L'OGRE. - Va chercher l'argent qu'il veut. (Se remettant à la lucarne. À Poucet). Allons, je vais te donner les sept bourses que tu demandes ; mais tu me rendras tout : les couronnes, les bottes et la clef.

POUCET. - Non pas, non pas, monsieur l'ogre ; les sept couronnes pour les sept bourses ; rien de plus. Si vous voulez le reste, vous savez nos conditions. (L'ogresse passe une bourse à son mari. L'ogre avance le bras hors de la lucarne, il tient la bourse et la montre à Poucet).

POUCET. - Donnez, donnez, monsieur l'ogre.

L'OGRE. - Allons, avance. (Il jette une bourse, Poucet lui tend une couronne. L'ogre s'empare de sa main et essaye de lui arracher toutes les couronnes. Poucet parvient à se dégager).

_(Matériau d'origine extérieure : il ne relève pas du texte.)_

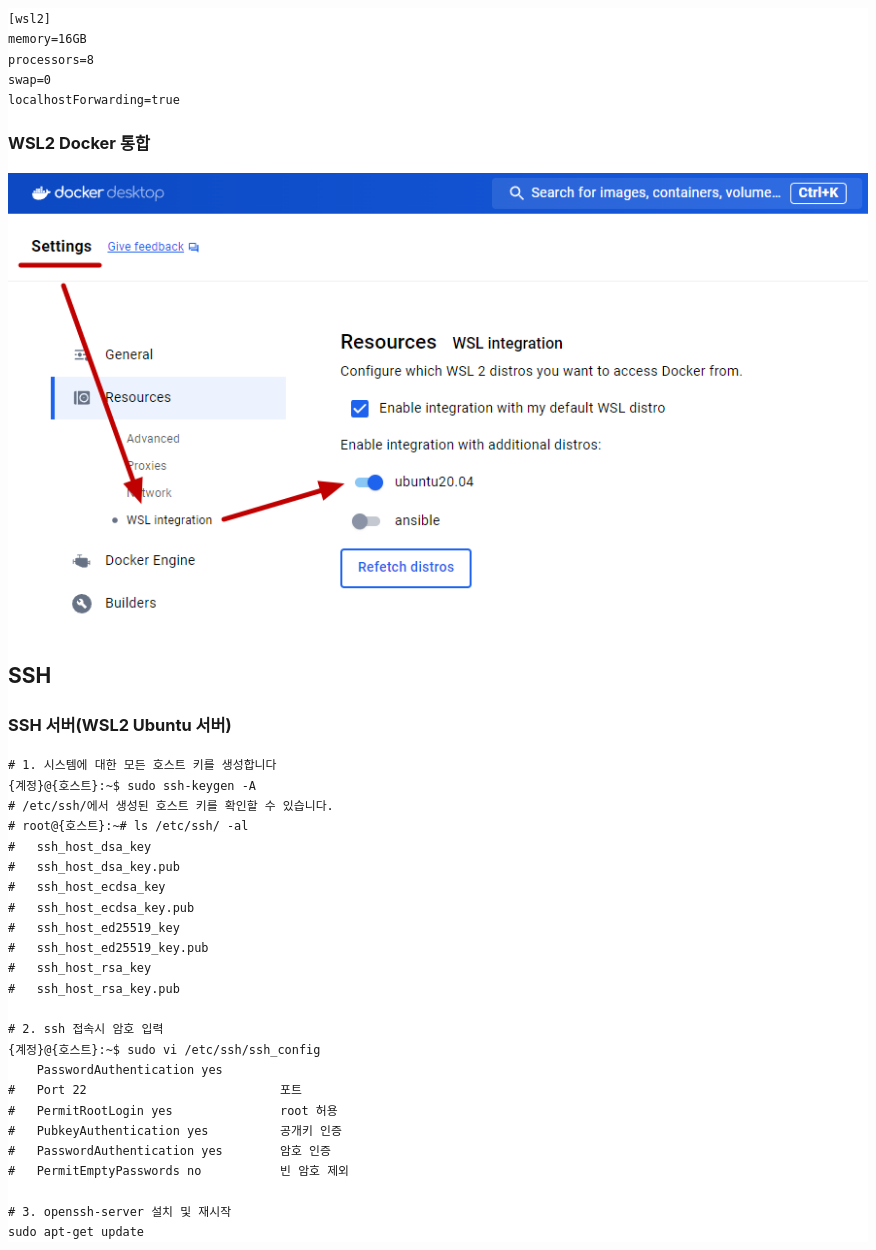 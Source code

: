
```
[wsl2]
memory=16GB
processors=8
swap=0
localhostForwarding=true
```

### WSL2 Docker 통합
![](./.images/Wsl-Integration.png)


## SSH

### SSH 서버(WSL2 Ubuntu 서버)
```shell
# 1. 시스템에 대한 모든 호스트 키를 생성합니다
{계정}@{호스트}:~$ sudo ssh-keygen -A
# /etc/ssh/에서 생성된 호스트 키를 확인할 수 있습니다.
# root@{호스트}:~# ls /etc/ssh/ -al
#   ssh_host_dsa_key
#   ssh_host_dsa_key.pub
#   ssh_host_ecdsa_key
#   ssh_host_ecdsa_key.pub
#   ssh_host_ed25519_key
#   ssh_host_ed25519_key.pub
#   ssh_host_rsa_key
#   ssh_host_rsa_key.pub

# 2. ssh 접속시 암호 입력
{계정}@{호스트}:~$ sudo vi /etc/ssh/ssh_config
    PasswordAuthentication yes
#   Port 22                           포트
#   PermitRootLogin yes               root 허용
#   PubkeyAuthentication yes          공개키 인증
#   PasswordAuthentication yes        암호 인증
#   PermitEmptyPasswords no           빈 암호 제외

# 3. openssh-server 설치 및 재시작
sudo apt-get update
```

POUCET. - Ah ! monsieur l'ogre, c'est vilain ce que vous faites-là ! Vous vouliez m'attraper. Maintenant vous n'aurez plus rien que vous ne payiez d'avance. Donnez-moi les six autres bourses ; vous n'aurez vos couronnes qu'à cette condition.

L'OGRE. - Oui ; et quand tu auras l'argent, tu te sauveras avec les sacs et les couronnes.

POUCET. - Non. Foi de Petit-Poucet !

L'OGRE. - Allons ! Il faut en venir où il veut !
     (Il jette les bourses à Poucet qui lui lance les couronnes et qui ensuite enfile les sacs à une ficelle et les jette sur son épaule).